→ Brief
Reproduce verbatim only the lines from the one containing "- Declarative SwiftUI" through the last line below, both included.

→ Listed records
--*--
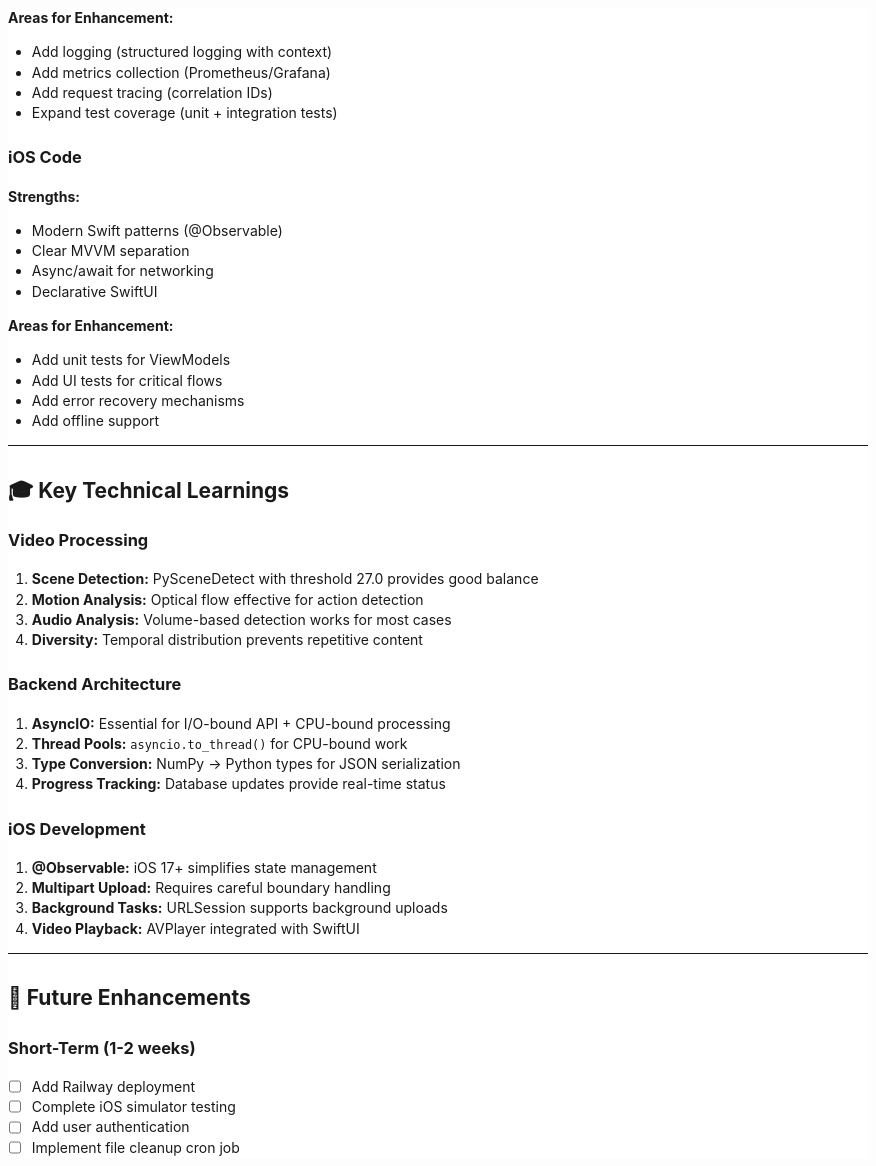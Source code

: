 **Areas for Enhancement:**
- Add logging (structured logging with context)
- Add metrics collection (Prometheus/Grafana)
- Add request tracing (correlation IDs)
- Expand test coverage (unit + integration tests)

### iOS Code

**Strengths:**
- Modern Swift patterns (@Observable)
- Clear MVVM separation
- Async/await for networking
- Declarative SwiftUI

**Areas for Enhancement:**
- Add unit tests for ViewModels
- Add UI tests for critical flows
- Add error recovery mechanisms
- Add offline support

---

## 🎓 Key Technical Learnings

### Video Processing

1. **Scene Detection:** PySceneDetect with threshold 27.0 provides good balance
2. **Motion Analysis:** Optical flow effective for action detection
3. **Audio Analysis:** Volume-based detection works for most cases
4. **Diversity:** Temporal distribution prevents repetitive content

### Backend Architecture

1. **AsyncIO:** Essential for I/O-bound API + CPU-bound processing
2. **Thread Pools:** `asyncio.to_thread()` for CPU-bound work
3. **Type Conversion:** NumPy → Python types for JSON serialization
4. **Progress Tracking:** Database updates provide real-time status

### iOS Development

1. **@Observable:** iOS 17+ simplifies state management
2. **Multipart Upload:** Requires careful boundary handling
3. **Background Tasks:** URLSession supports background uploads
4. **Video Playback:** AVPlayer integrated with SwiftUI

---

## 🔮 Future Enhancements

### Short-Term (1-2 weeks)

- [ ] Add Railway deployment
- [ ] Complete iOS simulator testing
- [ ] Add user authentication
- [ ] Implement file cleanup cron job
--*--
→ Written reply
- Declarative SwiftUI

**Areas for Enhancement:**
- Add unit tests for ViewModels
- Add UI tests for critical flows
- Add error recovery mechanisms
- Add offline support

---

## 🎓 Key Technical Learnings

### Video Processing

1. **Scene Detection:** PySceneDetect with threshold 27.0 provides good balance
2. **Motion Analysis:** Optical flow effective for action detection
3. **Audio Analysis:** Volume-based detection works for most cases
4. **Diversity:** Temporal distribution prevents repetitive content

### Backend Architecture

1. **AsyncIO:** Essential for I/O-bound API + CPU-bound processing
2. **Thread Pools:** `asyncio.to_thread()` for CPU-bound work
3. **Type Conversion:** NumPy → Python types for JSON serialization
4. **Progress Tracking:** Database updates provide real-time status

### iOS Development

1. **@Observable:** iOS 17+ simplifies state management
2. **Multipart Upload:** Requires careful boundary handling
3. **Background Tasks:** URLSession supports background uploads
4. **Video Playback:** AVPlayer integrated with SwiftUI

---

## 🔮 Future Enhancements

### Short-Term (1-2 weeks)

- [ ] Add Railway deployment
- [ ] Complete iOS simulator testing
- [ ] Add user authentication
- [ ] Implement file cleanup cron job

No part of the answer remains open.